■ WORK INSTRUCTIONS: Look through the data below for the string "velocidad", and copy every line where it turns up.

"""

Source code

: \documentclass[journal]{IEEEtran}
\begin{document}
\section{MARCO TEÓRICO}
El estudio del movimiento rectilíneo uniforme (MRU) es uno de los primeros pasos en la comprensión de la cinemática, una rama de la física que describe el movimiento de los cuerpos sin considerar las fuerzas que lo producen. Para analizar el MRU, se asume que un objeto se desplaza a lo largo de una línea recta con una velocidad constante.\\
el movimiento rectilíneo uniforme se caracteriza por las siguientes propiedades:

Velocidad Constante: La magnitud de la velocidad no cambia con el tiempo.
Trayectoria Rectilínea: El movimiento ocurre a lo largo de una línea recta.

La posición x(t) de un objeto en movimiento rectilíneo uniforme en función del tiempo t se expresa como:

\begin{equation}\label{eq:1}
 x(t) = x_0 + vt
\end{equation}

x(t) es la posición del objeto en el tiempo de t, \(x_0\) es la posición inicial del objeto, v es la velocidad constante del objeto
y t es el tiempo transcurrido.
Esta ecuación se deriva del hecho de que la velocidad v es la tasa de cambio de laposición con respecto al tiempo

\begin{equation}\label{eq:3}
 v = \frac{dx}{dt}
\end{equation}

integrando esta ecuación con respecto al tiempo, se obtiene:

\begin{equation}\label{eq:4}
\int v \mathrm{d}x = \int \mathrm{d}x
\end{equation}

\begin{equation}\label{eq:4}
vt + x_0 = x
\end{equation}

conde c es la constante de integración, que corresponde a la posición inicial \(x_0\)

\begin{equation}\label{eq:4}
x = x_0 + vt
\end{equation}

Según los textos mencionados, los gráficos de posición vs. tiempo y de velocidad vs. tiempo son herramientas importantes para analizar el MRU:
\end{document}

"""
"""

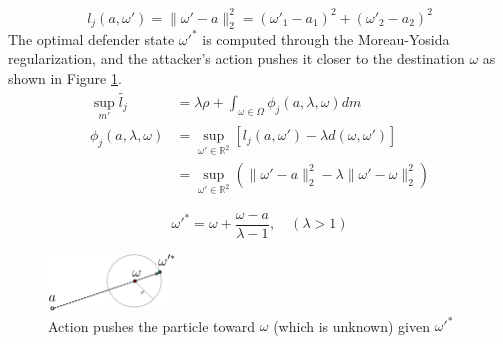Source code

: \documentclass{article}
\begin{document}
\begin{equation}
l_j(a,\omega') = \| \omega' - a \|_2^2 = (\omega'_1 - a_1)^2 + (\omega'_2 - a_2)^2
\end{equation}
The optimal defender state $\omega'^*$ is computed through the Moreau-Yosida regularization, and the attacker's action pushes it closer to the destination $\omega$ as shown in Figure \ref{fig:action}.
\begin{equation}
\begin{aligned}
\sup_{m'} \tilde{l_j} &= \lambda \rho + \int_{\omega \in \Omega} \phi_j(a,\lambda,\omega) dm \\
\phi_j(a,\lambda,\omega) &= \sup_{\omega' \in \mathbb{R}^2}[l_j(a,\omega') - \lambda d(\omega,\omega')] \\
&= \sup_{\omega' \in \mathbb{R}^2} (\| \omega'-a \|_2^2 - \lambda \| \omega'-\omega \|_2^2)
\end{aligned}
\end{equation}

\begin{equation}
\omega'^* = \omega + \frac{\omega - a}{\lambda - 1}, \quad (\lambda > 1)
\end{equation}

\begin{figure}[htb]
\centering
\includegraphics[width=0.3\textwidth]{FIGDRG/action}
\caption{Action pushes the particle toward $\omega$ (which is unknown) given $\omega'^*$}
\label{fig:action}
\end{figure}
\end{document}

"""
"""

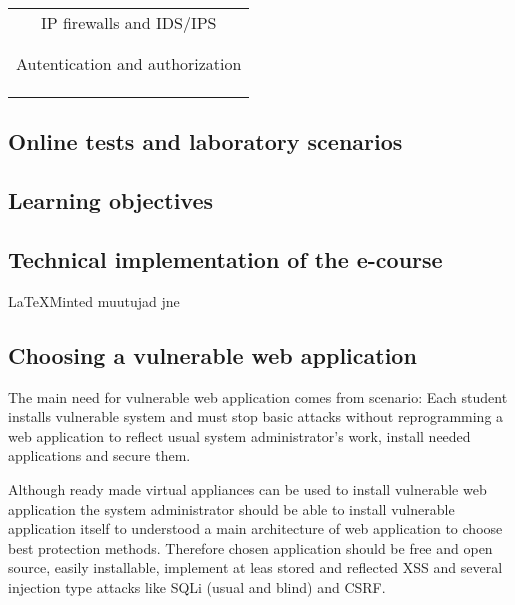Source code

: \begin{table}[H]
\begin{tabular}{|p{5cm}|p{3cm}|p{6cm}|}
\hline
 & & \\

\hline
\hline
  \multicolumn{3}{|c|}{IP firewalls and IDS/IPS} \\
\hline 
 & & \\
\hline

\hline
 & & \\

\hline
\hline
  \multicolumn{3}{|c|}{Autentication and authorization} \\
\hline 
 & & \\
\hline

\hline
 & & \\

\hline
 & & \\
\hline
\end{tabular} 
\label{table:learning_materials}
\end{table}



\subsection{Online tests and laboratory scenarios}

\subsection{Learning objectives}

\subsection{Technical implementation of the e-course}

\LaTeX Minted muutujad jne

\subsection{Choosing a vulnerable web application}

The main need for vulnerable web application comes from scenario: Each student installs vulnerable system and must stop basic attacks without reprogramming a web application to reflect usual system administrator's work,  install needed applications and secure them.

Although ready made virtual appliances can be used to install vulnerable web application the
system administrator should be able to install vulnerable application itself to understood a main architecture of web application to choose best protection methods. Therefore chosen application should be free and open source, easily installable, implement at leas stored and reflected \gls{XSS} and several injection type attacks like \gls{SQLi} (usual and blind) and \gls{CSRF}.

"""

■ EXERCISE ANSWER:
El estudio del movimiento rectilíneo uniforme (MRU) es uno de los primeros pasos en la comprensión de la cinemática, una rama de la física que describe el movimiento de los cuerpos sin considerar las fuerzas que lo producen. Para analizar el MRU, se asume que un objeto se desplaza a lo largo de una línea recta con una velocidad constante.\\
Velocidad Constante: La magnitud de la velocidad no cambia con el tiempo.
x(t) es la posición del objeto en el tiempo de t, \(x_0\) es la posición inicial del objeto, v es la velocidad constante del objeto
Esta ecuación se deriva del hecho de que la velocidad v es la tasa de cambio de laposición con respecto al tiempo
Según los textos mencionados, los gráficos de posición vs. tiempo y de velocidad vs. tiempo son herramientas importantes para analizar el MRU:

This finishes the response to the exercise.